In the records below, locate the line containing "Conference on World", then output that line and all later lines exactly, through the last one.

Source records
==============================

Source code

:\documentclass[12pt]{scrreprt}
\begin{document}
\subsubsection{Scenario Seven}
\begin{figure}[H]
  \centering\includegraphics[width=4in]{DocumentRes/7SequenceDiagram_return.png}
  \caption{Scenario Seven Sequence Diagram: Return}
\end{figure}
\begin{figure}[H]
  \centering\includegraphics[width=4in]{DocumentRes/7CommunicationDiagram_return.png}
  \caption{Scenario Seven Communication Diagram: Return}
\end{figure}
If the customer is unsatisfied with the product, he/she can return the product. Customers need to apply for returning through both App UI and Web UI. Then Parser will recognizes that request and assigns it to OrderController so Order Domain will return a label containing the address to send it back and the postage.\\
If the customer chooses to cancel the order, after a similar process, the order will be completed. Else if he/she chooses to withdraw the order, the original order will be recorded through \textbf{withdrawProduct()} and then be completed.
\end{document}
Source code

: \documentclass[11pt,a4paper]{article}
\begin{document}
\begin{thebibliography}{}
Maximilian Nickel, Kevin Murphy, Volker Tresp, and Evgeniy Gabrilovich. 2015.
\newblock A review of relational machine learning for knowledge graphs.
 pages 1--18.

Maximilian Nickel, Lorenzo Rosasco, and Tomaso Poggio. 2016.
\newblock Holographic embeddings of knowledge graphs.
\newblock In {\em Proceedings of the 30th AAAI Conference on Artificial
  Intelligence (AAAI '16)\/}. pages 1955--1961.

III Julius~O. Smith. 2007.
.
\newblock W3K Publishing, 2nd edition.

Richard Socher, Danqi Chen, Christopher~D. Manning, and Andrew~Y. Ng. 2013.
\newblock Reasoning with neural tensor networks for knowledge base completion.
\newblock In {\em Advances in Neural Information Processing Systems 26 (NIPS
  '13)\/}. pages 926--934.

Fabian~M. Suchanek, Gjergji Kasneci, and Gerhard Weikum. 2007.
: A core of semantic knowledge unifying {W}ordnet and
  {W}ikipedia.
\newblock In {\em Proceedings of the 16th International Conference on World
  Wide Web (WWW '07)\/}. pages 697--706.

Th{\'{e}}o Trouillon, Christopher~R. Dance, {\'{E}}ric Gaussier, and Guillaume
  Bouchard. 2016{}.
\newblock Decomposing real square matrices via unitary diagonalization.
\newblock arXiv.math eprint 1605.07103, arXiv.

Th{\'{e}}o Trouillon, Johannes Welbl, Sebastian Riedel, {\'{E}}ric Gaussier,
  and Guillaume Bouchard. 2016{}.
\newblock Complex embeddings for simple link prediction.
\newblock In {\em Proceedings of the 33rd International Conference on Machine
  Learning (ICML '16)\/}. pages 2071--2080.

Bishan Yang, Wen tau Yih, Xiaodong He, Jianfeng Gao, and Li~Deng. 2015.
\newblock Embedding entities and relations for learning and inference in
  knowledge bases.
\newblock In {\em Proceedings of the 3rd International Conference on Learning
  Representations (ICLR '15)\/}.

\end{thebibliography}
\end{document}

==============================

Expected answer
\newblock In {\em Proceedings of the 16th International Conference on World
  Wide Web (WWW '07)\/}. pages 697--706.

Th{\'{e}}o Trouillon, Christopher~R. Dance, {\'{E}}ric Gaussier, and Guillaume
  Bouchard. 2016{}.
\newblock Decomposing real square matrices via unitary diagonalization.
\newblock arXiv.math eprint 1605.07103, arXiv.

Th{\'{e}}o Trouillon, Johannes Welbl, Sebastian Riedel, {\'{E}}ric Gaussier,
  and Guillaume Bouchard. 2016{}.
\newblock Complex embeddings for simple link prediction.
\newblock In {\em Proceedings of the 33rd International Conference on Machine
  Learning (ICML '16)\/}. pages 2071--2080.

Bishan Yang, Wen tau Yih, Xiaodong He, Jianfeng Gao, and Li~Deng. 2015.
\newblock Embedding entities and relations for learning and inference in
  knowledge bases.
\newblock In {\em Proceedings of the 3rd International Conference on Learning
  Representations (ICLR '15)\/}.

\end{thebibliography}
\end{document}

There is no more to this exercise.